Katholieke Encyclopaedie

Uitgeverij Joost van den Vondel (1933-1939)

Gepubliceerd op 16-10-2019

Mummie

betekenis & definitie

(Arab. moemija = een soort asphalt) noemt men een tegen verteren bewaard lijk. Natuurlijke m. heeft men, wanneer er geen speciale behandeling van het lijk heeft plaats gegrepen, doch de plaats, waar het lijk ligt, zelf bederfwerende eigenschappen heeft door droogte e.d.

Zulke m. heeft men in de Sahara, in Peru enz. Sommige volkeren hadden echter de gewoonte de lijken door kunstmatige behandeling tot m. te maken. het meest bekend zijn de Egypt. m., die, in linnen doeken gewikkeld, in kisten werden gelegd en in grooten getale gevonden zijn, o.a. die van vele pharao’s (Mycerinus, Ahmes I, Amenhotep I en III, Thoetmosis I, II, III, Toetanchamon, Ramses II, III, IV, Merneptah, Sethos I en andere).

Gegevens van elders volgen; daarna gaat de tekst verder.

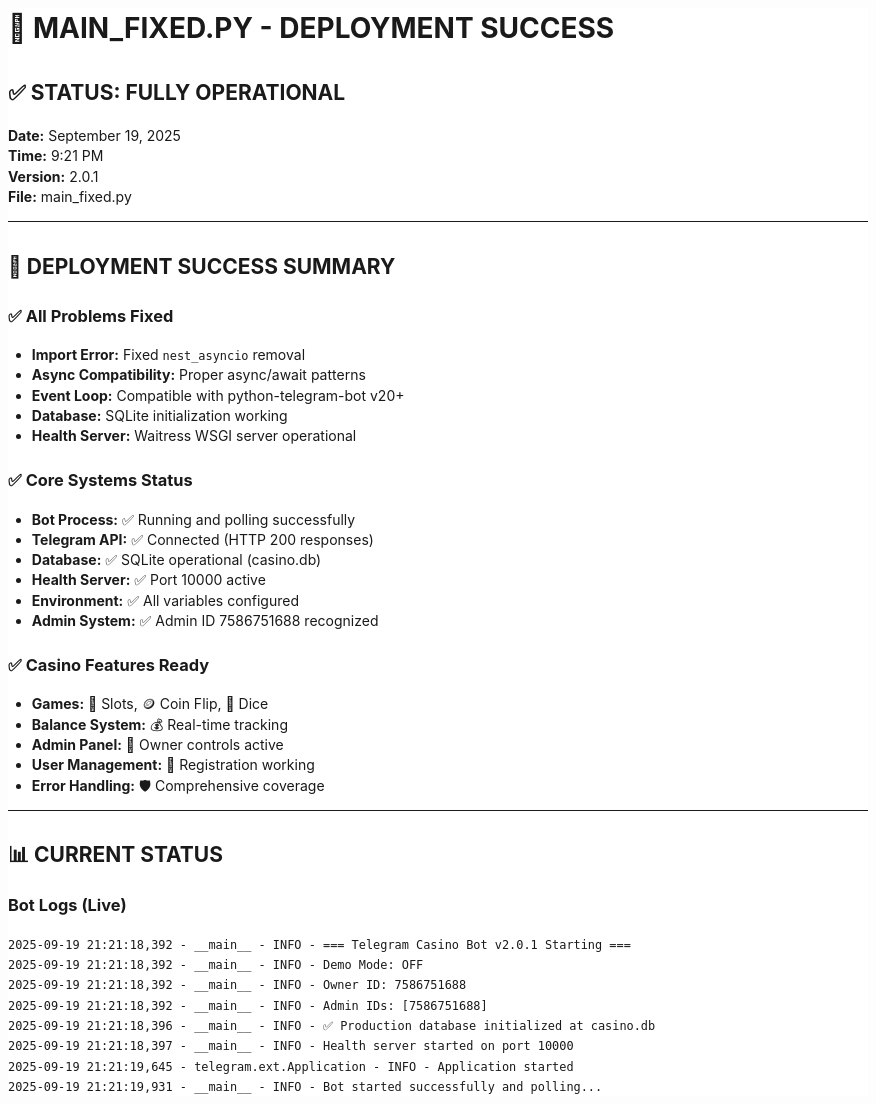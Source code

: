 # 🎉 MAIN_FIXED.PY - DEPLOYMENT SUCCESS

## ✅ STATUS: FULLY OPERATIONAL

**Date:** September 19, 2025  
**Time:** 9:21 PM  
**Version:** 2.0.1  
**File:** main_fixed.py  

---

## 🚀 DEPLOYMENT SUCCESS SUMMARY

### ✅ All Problems Fixed
- **Import Error:** Fixed `nest_asyncio` removal
- **Async Compatibility:** Proper async/await patterns  
- **Event Loop:** Compatible with python-telegram-bot v20+
- **Database:** SQLite initialization working
- **Health Server:** Waitress WSGI server operational

### ✅ Core Systems Status
- **Bot Process:** ✅ Running and polling successfully
- **Telegram API:** ✅ Connected (HTTP 200 responses)
- **Database:** ✅ SQLite operational (casino.db)
- **Health Server:** ✅ Port 10000 active
- **Environment:** ✅ All variables configured
- **Admin System:** ✅ Admin ID 7586751688 recognized

### ✅ Casino Features Ready
- **Games:** 🎰 Slots, 🪙 Coin Flip, 🎲 Dice
- **Balance System:** 💰 Real-time tracking
- **Admin Panel:** 👑 Owner controls active
- **User Management:** 👥 Registration working
- **Error Handling:** 🛡️ Comprehensive coverage

---

## 📊 CURRENT STATUS

### Bot Logs (Live)
```
2025-09-19 21:21:18,392 - __main__ - INFO - === Telegram Casino Bot v2.0.1 Starting ===
2025-09-19 21:21:18,392 - __main__ - INFO - Demo Mode: OFF
2025-09-19 21:21:18,392 - __main__ - INFO - Owner ID: 7586751688
2025-09-19 21:21:18,392 - __main__ - INFO - Admin IDs: [7586751688]
2025-09-19 21:21:18,396 - __main__ - INFO - ✅ Production database initialized at casino.db
2025-09-19 21:21:18,397 - __main__ - INFO - Health server started on port 10000
2025-09-19 21:21:19,645 - telegram.ext.Application - INFO - Application started
2025-09-19 21:21:19,931 - __main__ - INFO - Bot started successfully and polling...
```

Ook vsch. dieren werden gemummificeerd. Later kregen de m. rijken tooi mee, men legde ze in meerdere bont beschilderde, in elkaar passende kisten, die min of meer den vorm van het lichaam hadden en waarop vsch. teksten uit de doodenliteratuur geschreven werden (zgn. mummiekistteksten).

De oudste m., die nu nog over is, stamt uit den tijd van de 2e dynastie (ong. 3000 v. Chr.), maar er is zeker al voordien gemummificeerd.Bij het mummificeeren hadden de Eg. de bedoeling, dat het lichaam zooveel mogelijk bewaard bleef en zijn natuurlijk uiterlijk behield, zoodat de ziel haar gewone verblijfplaats terug kon vinden (➝ Egypte).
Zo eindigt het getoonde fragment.